Три года пролетели, как во сне: он вряд ли смог вспомнить все события, происходившие с ним в это время. Жил не понятно чем. Куда-то шёл, что-то делал. Случайные заработки, голодные, иногда пьяные дни, бессонные или, в полупьяном забытьи, ночи, драки по поводу и без повода. Гложущая боль, не проходящая, не оставляющая ни на минуту – снедающая ненависть, которую ничем нельзя залить.
Когда начались чеченские события, и в городе стали формировать отряды добровольцев для борьбы с Российской Армией, он записался одним из первых. Прошёл двухнедельную подготовку: обучали в основном стрельбе из снайперской винтовки, которую новобранцы меж собой в шутку называли «снайперкой».
Отбирали тех, кто выбивал из десяти выстрелов 90 очков и более, и формировали группу.

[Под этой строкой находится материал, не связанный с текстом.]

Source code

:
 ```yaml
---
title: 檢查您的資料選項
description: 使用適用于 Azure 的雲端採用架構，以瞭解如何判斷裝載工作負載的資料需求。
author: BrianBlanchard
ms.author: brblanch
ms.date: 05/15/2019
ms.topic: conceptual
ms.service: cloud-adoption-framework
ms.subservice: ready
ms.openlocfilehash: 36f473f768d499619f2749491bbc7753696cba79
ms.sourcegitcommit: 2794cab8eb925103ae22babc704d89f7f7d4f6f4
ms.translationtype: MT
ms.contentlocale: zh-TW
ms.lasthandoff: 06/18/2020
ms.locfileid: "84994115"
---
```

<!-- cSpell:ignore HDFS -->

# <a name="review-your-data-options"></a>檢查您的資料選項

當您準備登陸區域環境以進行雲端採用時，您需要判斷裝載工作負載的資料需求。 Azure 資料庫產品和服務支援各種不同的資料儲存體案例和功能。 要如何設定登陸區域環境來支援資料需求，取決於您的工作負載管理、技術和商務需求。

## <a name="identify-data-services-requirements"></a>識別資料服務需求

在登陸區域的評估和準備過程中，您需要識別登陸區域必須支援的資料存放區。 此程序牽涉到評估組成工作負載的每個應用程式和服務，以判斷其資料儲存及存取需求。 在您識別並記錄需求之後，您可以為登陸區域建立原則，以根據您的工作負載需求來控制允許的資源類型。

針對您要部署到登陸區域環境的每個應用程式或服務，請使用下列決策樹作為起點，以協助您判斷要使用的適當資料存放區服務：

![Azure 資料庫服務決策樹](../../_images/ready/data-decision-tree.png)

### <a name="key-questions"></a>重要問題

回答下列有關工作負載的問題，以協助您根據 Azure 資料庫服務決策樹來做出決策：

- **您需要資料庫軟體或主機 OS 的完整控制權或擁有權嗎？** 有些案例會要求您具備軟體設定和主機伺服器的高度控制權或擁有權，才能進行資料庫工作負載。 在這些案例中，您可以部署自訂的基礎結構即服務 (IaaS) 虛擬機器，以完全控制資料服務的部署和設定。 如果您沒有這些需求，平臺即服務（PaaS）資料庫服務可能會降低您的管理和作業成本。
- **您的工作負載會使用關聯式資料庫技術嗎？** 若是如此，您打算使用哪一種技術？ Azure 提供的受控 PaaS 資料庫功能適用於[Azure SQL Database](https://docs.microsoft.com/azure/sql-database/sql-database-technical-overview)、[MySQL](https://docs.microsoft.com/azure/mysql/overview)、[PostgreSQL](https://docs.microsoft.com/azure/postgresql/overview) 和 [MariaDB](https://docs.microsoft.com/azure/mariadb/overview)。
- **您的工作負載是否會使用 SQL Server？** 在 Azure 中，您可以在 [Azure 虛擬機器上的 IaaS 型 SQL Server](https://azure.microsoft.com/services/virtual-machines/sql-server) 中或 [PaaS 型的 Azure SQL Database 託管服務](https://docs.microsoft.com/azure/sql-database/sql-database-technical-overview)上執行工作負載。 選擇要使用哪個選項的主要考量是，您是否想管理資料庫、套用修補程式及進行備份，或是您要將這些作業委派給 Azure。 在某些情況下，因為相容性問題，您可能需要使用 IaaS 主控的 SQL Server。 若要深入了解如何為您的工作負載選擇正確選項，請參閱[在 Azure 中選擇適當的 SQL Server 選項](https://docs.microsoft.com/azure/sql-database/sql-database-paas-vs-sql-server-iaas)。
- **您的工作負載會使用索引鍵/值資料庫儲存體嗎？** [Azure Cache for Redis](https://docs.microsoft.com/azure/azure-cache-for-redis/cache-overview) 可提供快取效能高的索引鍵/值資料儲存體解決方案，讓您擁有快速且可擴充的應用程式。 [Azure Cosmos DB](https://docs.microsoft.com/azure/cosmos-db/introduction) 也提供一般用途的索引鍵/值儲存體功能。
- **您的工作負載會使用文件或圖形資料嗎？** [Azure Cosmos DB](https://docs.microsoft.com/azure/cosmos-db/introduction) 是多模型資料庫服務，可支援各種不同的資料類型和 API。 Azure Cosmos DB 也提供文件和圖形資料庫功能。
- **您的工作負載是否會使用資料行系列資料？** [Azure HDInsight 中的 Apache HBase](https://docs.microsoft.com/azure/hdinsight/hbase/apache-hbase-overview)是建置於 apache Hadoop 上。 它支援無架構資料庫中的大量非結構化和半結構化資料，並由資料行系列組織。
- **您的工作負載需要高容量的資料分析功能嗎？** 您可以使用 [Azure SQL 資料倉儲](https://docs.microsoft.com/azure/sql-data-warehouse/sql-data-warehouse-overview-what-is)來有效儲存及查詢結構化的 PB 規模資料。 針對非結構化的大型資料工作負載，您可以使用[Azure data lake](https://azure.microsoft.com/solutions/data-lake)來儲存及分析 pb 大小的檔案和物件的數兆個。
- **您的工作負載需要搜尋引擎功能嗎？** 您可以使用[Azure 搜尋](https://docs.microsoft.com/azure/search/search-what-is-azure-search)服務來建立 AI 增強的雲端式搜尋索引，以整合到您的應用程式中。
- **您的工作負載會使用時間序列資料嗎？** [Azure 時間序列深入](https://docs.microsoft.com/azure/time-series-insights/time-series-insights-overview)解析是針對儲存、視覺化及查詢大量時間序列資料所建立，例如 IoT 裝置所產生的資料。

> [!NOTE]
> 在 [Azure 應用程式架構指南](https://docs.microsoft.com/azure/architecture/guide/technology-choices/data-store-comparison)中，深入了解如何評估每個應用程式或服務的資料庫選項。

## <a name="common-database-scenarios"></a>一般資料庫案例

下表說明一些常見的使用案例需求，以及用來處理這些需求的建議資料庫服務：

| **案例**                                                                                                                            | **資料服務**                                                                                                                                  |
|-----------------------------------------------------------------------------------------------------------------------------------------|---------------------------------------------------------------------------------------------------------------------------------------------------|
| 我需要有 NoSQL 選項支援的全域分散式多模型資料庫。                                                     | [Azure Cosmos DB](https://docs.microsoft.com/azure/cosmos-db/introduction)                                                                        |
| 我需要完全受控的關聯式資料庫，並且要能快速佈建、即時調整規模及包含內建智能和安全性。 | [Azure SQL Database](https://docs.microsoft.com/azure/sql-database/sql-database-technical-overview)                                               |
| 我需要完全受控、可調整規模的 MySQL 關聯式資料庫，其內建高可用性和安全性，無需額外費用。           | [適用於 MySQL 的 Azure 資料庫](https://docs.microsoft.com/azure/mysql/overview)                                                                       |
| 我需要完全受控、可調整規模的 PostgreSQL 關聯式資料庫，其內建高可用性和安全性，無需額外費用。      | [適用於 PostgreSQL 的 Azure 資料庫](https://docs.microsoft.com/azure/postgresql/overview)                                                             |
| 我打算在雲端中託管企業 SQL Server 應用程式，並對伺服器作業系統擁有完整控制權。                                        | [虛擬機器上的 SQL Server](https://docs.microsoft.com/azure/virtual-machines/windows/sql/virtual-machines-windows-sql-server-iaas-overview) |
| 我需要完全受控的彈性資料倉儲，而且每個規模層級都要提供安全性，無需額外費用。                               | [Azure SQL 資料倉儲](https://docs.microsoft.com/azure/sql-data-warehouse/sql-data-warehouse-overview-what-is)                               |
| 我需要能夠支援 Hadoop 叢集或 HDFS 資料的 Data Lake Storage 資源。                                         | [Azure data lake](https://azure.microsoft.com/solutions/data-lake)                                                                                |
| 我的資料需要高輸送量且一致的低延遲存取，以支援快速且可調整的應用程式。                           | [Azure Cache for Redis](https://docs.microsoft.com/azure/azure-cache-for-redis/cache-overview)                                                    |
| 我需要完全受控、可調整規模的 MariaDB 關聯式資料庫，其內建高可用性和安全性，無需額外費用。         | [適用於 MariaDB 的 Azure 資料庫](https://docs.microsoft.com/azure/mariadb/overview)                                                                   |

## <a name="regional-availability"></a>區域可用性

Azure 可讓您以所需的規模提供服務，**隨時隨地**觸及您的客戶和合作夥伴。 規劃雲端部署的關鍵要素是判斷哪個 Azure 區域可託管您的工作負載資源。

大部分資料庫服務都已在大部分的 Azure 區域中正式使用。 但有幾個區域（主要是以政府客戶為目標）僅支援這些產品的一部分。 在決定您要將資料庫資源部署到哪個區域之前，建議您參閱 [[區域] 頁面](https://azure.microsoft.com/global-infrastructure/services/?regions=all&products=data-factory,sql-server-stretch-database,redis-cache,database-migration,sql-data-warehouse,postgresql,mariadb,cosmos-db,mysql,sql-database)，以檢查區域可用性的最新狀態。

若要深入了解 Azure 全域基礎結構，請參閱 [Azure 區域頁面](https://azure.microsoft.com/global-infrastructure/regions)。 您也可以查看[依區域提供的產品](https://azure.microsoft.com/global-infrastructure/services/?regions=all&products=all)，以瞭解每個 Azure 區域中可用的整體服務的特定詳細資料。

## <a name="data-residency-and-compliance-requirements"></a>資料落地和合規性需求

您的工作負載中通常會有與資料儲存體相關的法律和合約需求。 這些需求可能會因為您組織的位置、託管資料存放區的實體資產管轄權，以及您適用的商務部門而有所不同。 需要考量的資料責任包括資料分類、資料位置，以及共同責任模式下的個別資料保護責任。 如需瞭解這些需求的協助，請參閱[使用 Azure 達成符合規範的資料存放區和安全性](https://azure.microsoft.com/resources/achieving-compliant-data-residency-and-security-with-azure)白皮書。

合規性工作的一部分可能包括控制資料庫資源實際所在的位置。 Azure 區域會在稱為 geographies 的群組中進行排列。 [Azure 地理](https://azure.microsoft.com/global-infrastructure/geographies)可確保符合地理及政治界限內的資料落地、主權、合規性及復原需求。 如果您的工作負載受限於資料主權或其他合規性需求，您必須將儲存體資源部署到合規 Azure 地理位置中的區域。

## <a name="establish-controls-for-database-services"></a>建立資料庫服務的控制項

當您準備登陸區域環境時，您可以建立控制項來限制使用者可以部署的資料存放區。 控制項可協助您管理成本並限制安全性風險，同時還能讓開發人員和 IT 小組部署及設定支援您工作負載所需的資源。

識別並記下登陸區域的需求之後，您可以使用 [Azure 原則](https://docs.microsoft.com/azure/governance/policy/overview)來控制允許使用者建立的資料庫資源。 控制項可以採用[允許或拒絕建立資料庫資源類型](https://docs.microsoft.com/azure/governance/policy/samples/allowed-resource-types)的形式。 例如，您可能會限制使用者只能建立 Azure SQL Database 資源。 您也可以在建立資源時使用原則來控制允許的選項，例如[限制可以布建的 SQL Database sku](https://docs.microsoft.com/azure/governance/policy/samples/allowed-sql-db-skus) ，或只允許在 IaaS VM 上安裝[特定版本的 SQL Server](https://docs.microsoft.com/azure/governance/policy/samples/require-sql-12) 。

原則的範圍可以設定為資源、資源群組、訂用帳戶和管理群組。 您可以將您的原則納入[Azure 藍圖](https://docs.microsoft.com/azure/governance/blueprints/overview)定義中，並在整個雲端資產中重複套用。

Экипировали наспех, собирая, как видно с миру по нитке: обувь своя, вполне гражданская, брюки скорее всего от спецодежды строителя, и только верх выдали всем одинаковый: куртку с капюшоном – вполне сносную, утеплённую, из камуфляжной ткани.
Знающие люди посоветовали пододеть вниз что-нибудь тёплое, домашнее: свитер, шерстяное трико. Инструктор, как человек военный, прошедший Афганистан, наставлял новобранцев отцовским тоном:
– Юг – югом, но долгое лежание в засаде и там пронимает до костей!
Стрелок попал в первую группу, потому что обошёл многих претендентов: стрелял он давно, ещё со школьных времён – в основном в тире. На спор выбивал 50 очков из пятидесяти. В начале февраля его группа уже был в Грозном. Получив задание, каждый из стрелков отправился на указанное место.
Странная вещь – время. То оно летит скоростным экспрессом – так, что от мелькания дней и событий рябит в глазах, то тащится черепахой. И сколько не подгоняй его – бесполезно: время знает свой ход, и воле человека оно не подвластно. Но, как подвластен ему человек! Время может всё: поднять, низвергнуть, искалечить, даже убить. Стрелку порой кажется, что с ним произошло последнее. Может потому ему всё безразлично, кроме ненависти и желания мстить?
Вот уже третий день он наблюдал за вражеским снайпером, и каждый вечер видел, как сверкают его окуляры. Теперь он не сомневался, что снайпер охотится за ним.
– Шиш! – смеялся Стрелок, с трудом растягивая губы в усмешке. – Не дамся. Не возьмёшь!… Плевать на то, что ты кадровый убийца! Я пересижу тебя и не упущу свой момент.
Он не спешил, зная, что нужно бить наверняка, ведь погибать он не собирался: в его груди неугасимым огнём пылала ненависть и желание отомстить полной мерой. За всё! За родителей, за его изломанную жизнь, за любимую девушку, которую он никогда больше не увидит… А потому выдержки у него хватит.
Чтобы не захлебнуться от ненависти, он подолгу смотрел перед собой и читал стихи, которые всегда любил и многие знал наизусть. В последнее время он всё чаще вспоминал строки неизвестного ему автора, которые словно написаны о нём самом, о таких, как он.
Под колёсами белою пылью клубится дорога,
И не знаешь, в какой колее притаился фугас.
Помолись за меня, попроси разрешенья у Бога
Мне увидеть тебя и обнять лишь один только раз.
Помолись за меня на коленях у детской постели,
Лишь с молитвой твоей я уже ничего не боюсь —
Помолись за меня, мы так мало с тобою успели!
Помолись за меня, и я точно вернусь. Я вернусь!
Я вернусь на рассвете по старой знакомой дороге,
И такая кругом будет в мире стоять тишина!
Ты откроешь мне дверь, и обнимемся мы на пороге,
И вот так простоим целый день напролёт, дотемна.
Там, наверное, дома сейчас всё засыпано снегом,
Толстый лёд на реке, но уже дело близко к весне,
Это так далеко – а пока под пылающим небом
Мы идём в никуда, на расплавленной солнцем броне…
Здесь в чужом позабытом краю откровенного ада
Правит наглая смерть, и отбоя нет от воронья.
Здесь молитва твоя – для меня во спасенье награда,
Помолись за меня, я прошу – помолись за меня!..
Под колёсами белою пылью клубится дорога,
И не знаешь, в какой колее притаился фугас.
Помолись за меня, попроси разрешенья у Бога
Мне увидеть тебя и обнять лишь один только раз.
Каждый раз он читал это стихотворение, как мольбу, как молитву, ибо ни одной из них не знал, потому что вырос в семье атеистов, и сам никогда не сталкивался с людьми верующими. Почему он вёл себя так – не понятно: это происходило само-собой. Этого просила его больная, истерзанная душа, которая протестовала против несправедливости, против всего, что происходит вокруг, что происходит с ним самим.